Section: Partnerships and Cooperations

National Initiatives



ANR-MN (Modèles Numériques) October 2013 - September 2017

The main goal is the methodological and numerical development of a new robust inversion tool, associated with the numerical solution of the electromagnetic forward problem, including the benchmarking of different other existing approaches (Time Reverse Absorbing Condition, Method of Small-Volume Expansions, Level Set Method). This project involves the development of a general parallel open source simulation code, based on the high-level integrated development environment of FreeFem++, for modeling an electromagnetic direct problem, the scattering of arbitrary electromagnetic waves in highly heterogeneous media, over a wide frequency range in the microwave domain. The first applications considered here will be medical applications: microwave tomographic images of brain stroke, brain injuries, from both synthetic and experimental data in collaboration with EMTensor GmbH, Vienna (Austria), an Electromagnetic Medical Imaging company.

Non-local DD

ANR appel à projet générique October 2015 - September 2020

This project in scientific computing aims at developing new domain decomposition methods for massively parallel simulation of electromagnetic waves in harmonic regime. The specificity of the approach that we propose lies in the use of integral operators not only for solutions local to each subdomain, but for coupling subdomains as well. The novelty of this project consists, on the one hand, in exploiting multi-trace formalism for domain decomposition and, on the other hand, considering optimized Schwarz methods relying on Robin type transmission conditions involving quasi-local integral operators.

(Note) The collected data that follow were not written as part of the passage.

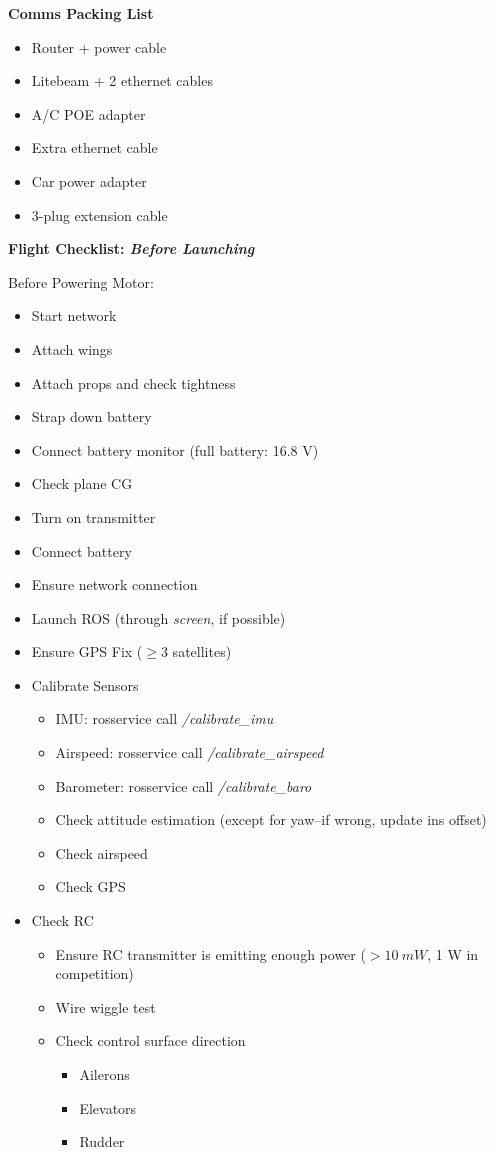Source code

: \documentclass[]{auvsi_doc}
\begin{document}
\hrulefill

\textbf{Comms Packing List}
\begin{itemize}
	\item Router + power cable
	\item Litebeam + 2 ethernet cables
	\item A/C POE adapter
	\item Extra ethernet cable
	\item Car power adapter
	\item 3-plug extension cable
\end{itemize}

\hrulefill

\textbf{Flight Checklist: \textit{Before Launching}}

Before Powering Motor:

\begin{itemize}
	\item Start network
	\item Attach wings%
	\item Attach props and check tightness
	\item Strap down battery
	\item Connect battery monitor (full battery: 16.8 V)
	\item Check plane CG
	\item Turn on transmitter
	\item Connect battery
	\item Ensure network connection
	\item Launch ROS (through \textit{screen}, if possible)
	\item Ensure GPS Fix ($\geq 3$ satellites)
	\item Calibrate Sensors
	\begin{itemize}
		\item IMU: rosservice call \textit{/calibrate\_imu}
		\item Airspeed: rosservice call \textit{/calibrate\_airspeed}
		\item Barometer: rosservice call \textit{/calibrate\_baro}
		\item Check attitude estimation (except for yaw--if wrong, update ins offset)
		\item Check airspeed
		\item Check GPS
	\end{itemize}
	\item Check RC
	\begin{itemize}
		\item Ensure RC transmitter is emitting enough power ($>10~mW$, 1 W in competition)
		\item Wire wiggle test
		\item Check control surface direction
		\begin{itemize}
			\item Ailerons
			\item Elevators
			\item Rudder
		\end{itemize}
	\end{itemize}
\end{itemize}
\end{document}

ANR appel à projet générique October 2015 - September 2020

In spite of decades of work on the modeling of greenhouse gas emission such as CO2 and N2O and on the feedback effects of temperature and water content on soil carbon and nitrogen transformations, there is no agreement on how these processes should be described, and models are widely conflicting in their predictions. Models need improvements to obtain more accurate and robust predictions), especially in the context of climate change, which will affect soil moisture regime.

The goal of this new project is now to go further using the models developed in MEPSOM to upscale heterogeneities identified at the scale of microbial habitats and to produce macroscopic factors for biogeochemical models running at the field scale.

To achieve this aim, it will be necessary to work at different scales: the micro-scale of pores (μm) where the microbial habitats are localized, the meso-scale of cores at which laboratory measurements on CO2 and N2O fluxes can be performed, and the macro-scale of the soil profile at which outputs are expected to predict greenhouse gas emission. The aims of the project are to (i) develop new descriptors of the micro-scale 3D soil architecture that explain the fluxes measured at the macro-scale, (ii) Improve the performance of our 3D pore scale models to simulate both micro-and meso- scales at the same time. Upscaling methods like “homogeneization” would help to simulate centimeter samples which cannot be achieved now. The reduction of the computational time used to solve the diffusion equations and increase the number of computational units, (iii) develop new macro-functions describing the soil micro-heterogeneity and integrate these features into the field scale models.